NEW YORK/CHARLOTTE, North Carolina -- More Americans are losing sleep over money matters, such as saving enough for retirement, and half say their appetite for risk has diminished, according to a survey by Merrill Lynch.

Americans' worries about supporting themselves and their extended families have increased significantly since the 2008 financial crisis. The top anxieties include healthcare costs and whether families have saved enough to sustain a certain lifestyle after retirement, the survey found.

“You're seeing a modest to moderate trending upward in concern,” said Sallie Krawcheck, Bank of America's president of global wealth and investment management.

Merrill Lynch, the brokerage unit of Bank of America Corp, conducted the June survey of 1,000 U.S. residents with US$250,000 or more in liquid assets.

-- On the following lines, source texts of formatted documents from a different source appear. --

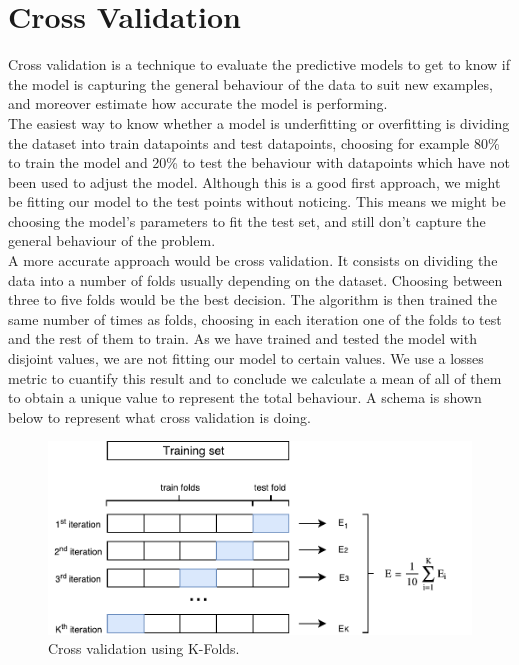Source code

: \documentclass[a4paper,11pt,spanish]{report}
\begin{document}
\section{Cross Validation}
\label{sec:cv}

Cross validation is a technique to evaluate the predictive models to get to know if the model is capturing the general behaviour of the data to suit new examples, and moreover estimate how accurate the model is performing.\\
The easiest way to know whether a model is underfitting or overfitting is dividing the dataset into train datapoints and test datapoints, choosing for example 80\% to train the model and 20\% to test the behaviour with datapoints which have not been used to adjust the model. Although this is a good first approach, we might be fitting our model to the test points without noticing. This means we might be choosing the model's parameters to fit the test set, and still don't capture the general behaviour of the problem.\\
A more accurate approach would be cross validation. It consists on dividing the data into a number of folds usually depending on the dataset. Choosing between three to five folds would be the best decision. The algorithm is then trained the same number of times as folds, choosing in each iteration one of the folds to test and the rest of them to train. As we have trained and tested the model with disjoint values, we are not fitting our model to certain values. We use a losses metric to cuantify this result and to conclude we calculate a mean of all of them to obtain a unique value to represent the total behaviour. A schema is shown below to represent what cross validation is doing.\\

\begin{figure}[h]
\centering
\includegraphics[width=12cm]{figures/cv.pdf}
\caption{\label{figurefit}Cross validation using K-Folds.}
\end{figure}
\end{document}
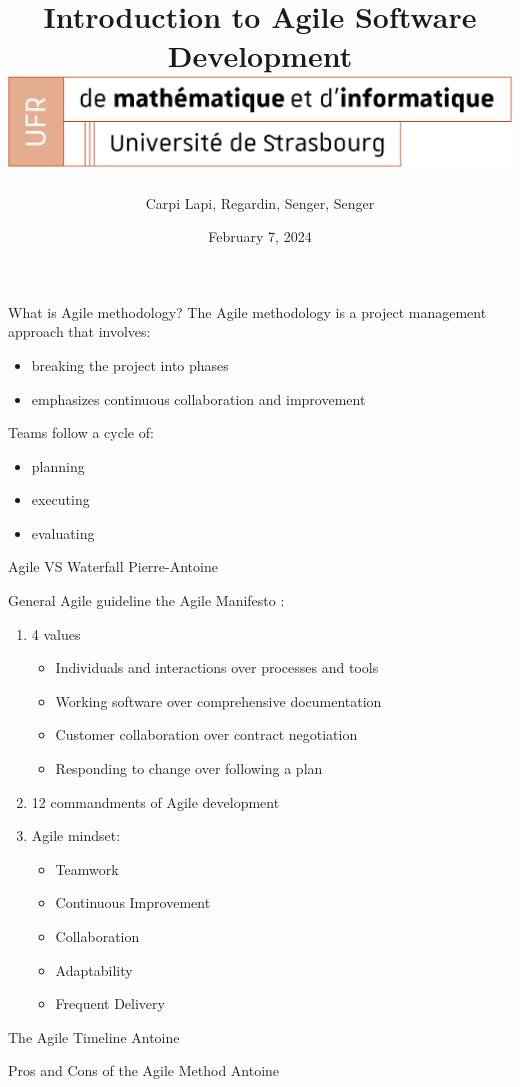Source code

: \documentclass[10pt]{beamer}
\title[Introduction to Agile Software Development]{
  Introduction to Agile Software Development \\
  \vspace{1cm}
  \includegraphics[width=0.6\pdfpagewidth]{logo_Uni.png}
}
\author[SuperAgile]{Carpi Lapi, Regardin, Senger, Senger}
\date[February 7, 2024]{February 7, 2024}
\begin{document}
\frame{\titlepage}

\begin{frame}{What is Agile methodology?}
The Agile methodology is a project management approach that involves:
\begin{itemize}
    \item breaking the project into phases
    \item emphasizes continuous collaboration and improvement \\
    \vspace{1cm}
\end{itemize}

Teams follow a cycle of: 
\begin{itemize}
    \item planning
    \item executing
    \item evaluating
\end{itemize}

\end{frame}

\begin{frame}{Agile VS Waterfall}
    Pierre-Antoine
\end{frame}

\begin{frame}{General Agile guideline}
    the Agile Manifesto : \\
    \begin{enumerate}
    \item 4 values
    \begin{itemize}
      \item Individuals and interactions over processes and tools 
      \item Working software over comprehensive documentation
      \item Customer collaboration over contract negotiation 
      \item Responding to change over following a plan
    \end{itemize}
    \item 12 commandments of Agile development \\
    \item Agile mindset: 
    \begin{itemize}
      \item Teamwork
      \item Continuous Improvement
      \item Collaboration
      \item Adaptability
      \item Frequent Delivery
    \end{itemize}
    \end{enumerate}

\end{frame}

\begin{frame}{The Agile Timeline}
    Antoine
\end{frame}

\begin{frame}{Pros and Cons of the Agile Method}
    Antoine
\end{frame}

\begin{frame}
  
\end{frame}
\end{document}
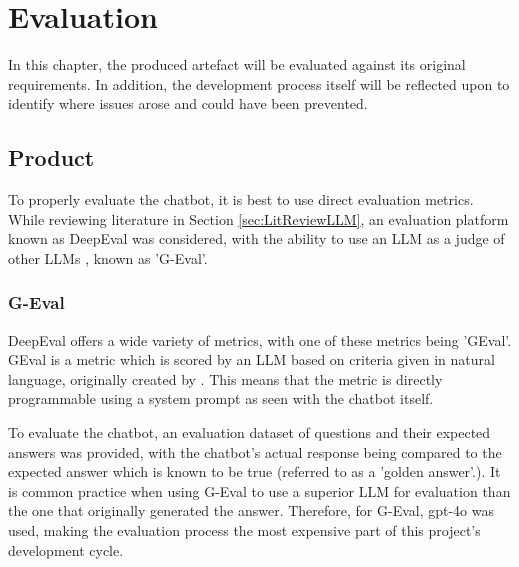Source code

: \chapter{Evaluation}\label{ch:Evaluation}
In this chapter, the produced artefact will be evaluated against its original requirements.
In addition, the development process itself will be reflected upon to identify where issues arose 
and could have been prevented.

\section{Product}


\para To properly evaluate the chatbot, it is best to use direct evaluation metrics. While reviewing literature in Section 
\ref{sec:LitReviewLLM}, an evaluation platform known as DeepEval was considered, with the ability to use an LLM as a judge of 
other LLMs \autocite{deepeval_introduction_2024}, known as 'G-Eval'.

\subsection{G-Eval}\label{sec:DeepEval}
DeepEval offers a wide variety of metrics, with one of these metrics being 'GEval'. GEval is a metric which is scored by an LLM based 
on criteria given in natural language, originally created by \textcite{liuGEvalNLGEvaluation2023a}. This means that the metric is directly 
programmable using a system prompt as seen with the chatbot itself.

\para 
To evaluate the chatbot, an evaluation dataset of questions and their expected answers was provided, with the chatbot's actual response being
compared to the expected answer which is known to be true (referred to as a 'golden answer'.). It is common practice when using G-Eval to use a 
superior LLM for evaluation than the one that originally generated the answer. Therefore, for G-Eval, gpt-4o was used, making the evaluation process 
the most expensive part of this project's development cycle. 

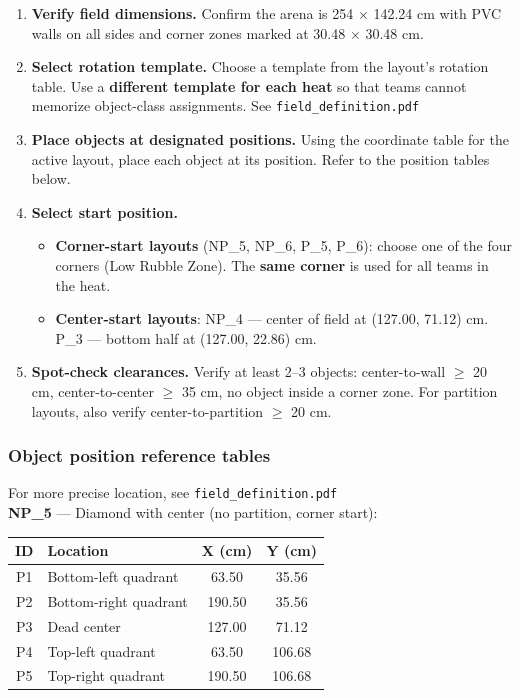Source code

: \documentclass[a4]{article}
\begin{document}
\begin{enumerate}
    \item \textbf{Verify field dimensions.} Confirm the arena is 254 $\times$ 142.24 cm with PVC walls on all sides and corner zones marked at 30.48 $\times$ 30.48 cm.    
    \item \textbf{Select rotation template.} Choose a template from the layout's rotation table. Use a \textbf{different template for each heat} so that teams cannot memorize object-class assignments. See \texttt{field\_definition.pdf}

    \item \textbf{Place objects at designated positions.} Using the coordinate table for the active layout, place each object at its position. Refer to the position tables below.

    \item \textbf{Select start position.}
    \begin{itemize}
        \item \textbf{Corner-start layouts} (NP\_5, NP\_6, P\_5, P\_6): choose one of the four corners (Low Rubble Zone). The \textbf{same corner} is used for all teams in the heat.
        \item \textbf{Center-start layouts}: NP\_4 --- center of field at (127.00, 71.12) cm. P\_3 --- bottom half at (127.00, 22.86) cm.
    \end{itemize}

    \item \textbf{Spot-check clearances.} Verify at least 2--3 objects: center-to-wall $\geq$ 20 cm, center-to-center $\geq$ 35 cm, no object inside a corner zone. For partition layouts, also verify center-to-partition $\geq$ 20 cm.
\end{enumerate}

\subsubsection*{Object position reference tables}
For more precise location, see \texttt{field\_definition.pdf}\\

\textbf{NP\_5} --- Diamond with center (no partition, corner start):

\begin{table}[H]
\centering
\begin{tabular}{clcc}
\toprule
\textbf{ID} & \textbf{Location} & \textbf{X (cm)} & \textbf{Y (cm)} \\
\midrule
P1 & Bottom-left quadrant & 63.50 & 35.56 \\
P2 & Bottom-right quadrant & 190.50 & 35.56 \\
P3 & Dead center & 127.00 & 71.12 \\
P4 & Top-left quadrant & 63.50 & 106.68 \\
P5 & Top-right quadrant & 190.50 & 106.68 \\
\bottomrule
\end{tabular}
\end{table}
\end{document}
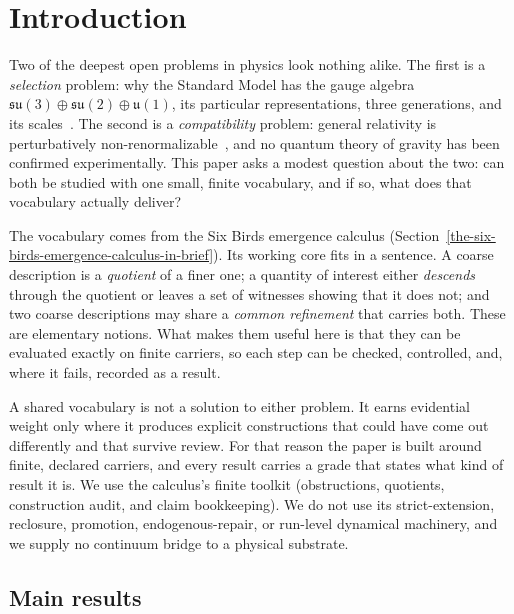 \section{Introduction}\label{introduction}

Two of the deepest open problems in physics look nothing alike. The first is a \emph{selection} problem: why the
Standard Model has the gauge algebra \(\mathfrak{su}(3)\oplus\mathfrak{su}(2)\oplus\mathfrak{u}(1)\), its particular
representations, three generations, and its scales~\citep{Weinberg1967}. The second is a \emph{compatibility}
problem: general relativity is perturbatively non-renormalizable~\citep{tHooftVeltman1974,GoroffSagnotti1985}, and
no quantum theory of gravity has been confirmed experimentally. This paper asks a modest question about the two: can
both be studied with one small, finite vocabulary, and if so, what does that vocabulary actually deliver?

The vocabulary comes from the Six Birds emergence calculus (Section~\ref{the-six-birds-emergence-calculus-in-brief}).
Its working core fits in a sentence. A coarse description is a \emph{quotient} of a finer one; a quantity of interest
either \emph{descends} through the quotient or leaves a set of
witnesses showing that it does not; and two
coarse descriptions may share a \emph{common refinement} that carries both. These are elementary notions. What makes
them useful here is that they can be evaluated exactly on finite carriers, so each step can be checked, controlled,
and, where it fails, recorded as a result.

A shared vocabulary is not a solution to either problem. It earns evidential weight only where it produces explicit
constructions that could have come out differently and that survive review. For that reason the paper is built
around finite, declared carriers, and every result carries a grade that states what kind of result it is. We use
the calculus's finite toolkit (obstructions, quotients, construction audit, and claim bookkeeping). We do not use its
strict-extension, reclosure, promotion, endogenous-repair, or run-level dynamical machinery, and we supply no
continuum bridge to a physical substrate.

\subsection*{Main results}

Investors are skittish after the markets were rocked by the worst financial crisis since the 1930's Great Depression.

Global equity markets lost nearly US$31 trillion in value from the 2007 peak to the end of 2008, meaning investors on average saw their stock portfolios sink by half, according to Bank of America and CapGemini's latest World Wealth Report.

Some of those losses were recovered in 2009 as global equity markets rebounded to just above 2005 levels; but in the United States many investors are still poorer than they used to be.

The crisis, paired with high U.S. unemployment and fears that the economy will again contract after a brief recovery — the “double dip” — have made investors more gunshy.

Half of all affluent investors reported a lower tolerance for risk in the June survey, compared with the year before, and are moving into more conservative investments like money market funds or cash deposits.

Krawcheck said one of the industry's emerging, long-term concerns is the lower acceptance of risk in investors between the ages of 18 and 34 — generally those introduced to financial markets since the Internet bubble collapsed in 2000.

In the survey, 52 percent of respondents in that age bracket said they were gravitating toward conservative investments. Only retirees at least 65 years old were more conservative.

The survey also found that employees want their employers to offer more help with regard to managing their self-directed retirement plans, the 401(k) plans that have replaced defined-benefit corporate pensions as the primary source of retirement savings for Americans.